## Task item
Lines from the beginning of the data through the line containing "- Cross Disciplines" are to be copied exactly, with no other line included.

★ ★ ★ ★ ★

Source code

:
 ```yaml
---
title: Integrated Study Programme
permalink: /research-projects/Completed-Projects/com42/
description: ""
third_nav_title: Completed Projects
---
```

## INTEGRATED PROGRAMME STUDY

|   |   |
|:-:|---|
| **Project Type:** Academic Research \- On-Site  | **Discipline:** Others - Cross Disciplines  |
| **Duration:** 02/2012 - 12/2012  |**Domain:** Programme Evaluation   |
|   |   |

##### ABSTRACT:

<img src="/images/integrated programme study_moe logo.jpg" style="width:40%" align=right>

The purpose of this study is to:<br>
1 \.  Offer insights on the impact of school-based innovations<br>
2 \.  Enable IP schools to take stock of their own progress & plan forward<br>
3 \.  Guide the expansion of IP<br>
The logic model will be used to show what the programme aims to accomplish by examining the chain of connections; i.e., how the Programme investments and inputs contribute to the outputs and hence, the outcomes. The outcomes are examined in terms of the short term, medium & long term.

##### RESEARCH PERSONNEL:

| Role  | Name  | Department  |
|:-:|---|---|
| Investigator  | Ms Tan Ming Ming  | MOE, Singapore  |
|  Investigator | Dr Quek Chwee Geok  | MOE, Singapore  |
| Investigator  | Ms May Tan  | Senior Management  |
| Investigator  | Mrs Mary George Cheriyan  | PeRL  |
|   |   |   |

★ ★ ★ ★ ★

## Reply
Source code

:
 ```yaml
---
title: Integrated Study Programme
permalink: /research-projects/Completed-Projects/com42/
description: ""
third_nav_title: Completed Projects
---
```

## INTEGRATED PROGRAMME STUDY

|   |   |
|:-:|---|
| **Project Type:** Academic Research \- On-Site  | **Discipline:** Others - Cross Disciplines  |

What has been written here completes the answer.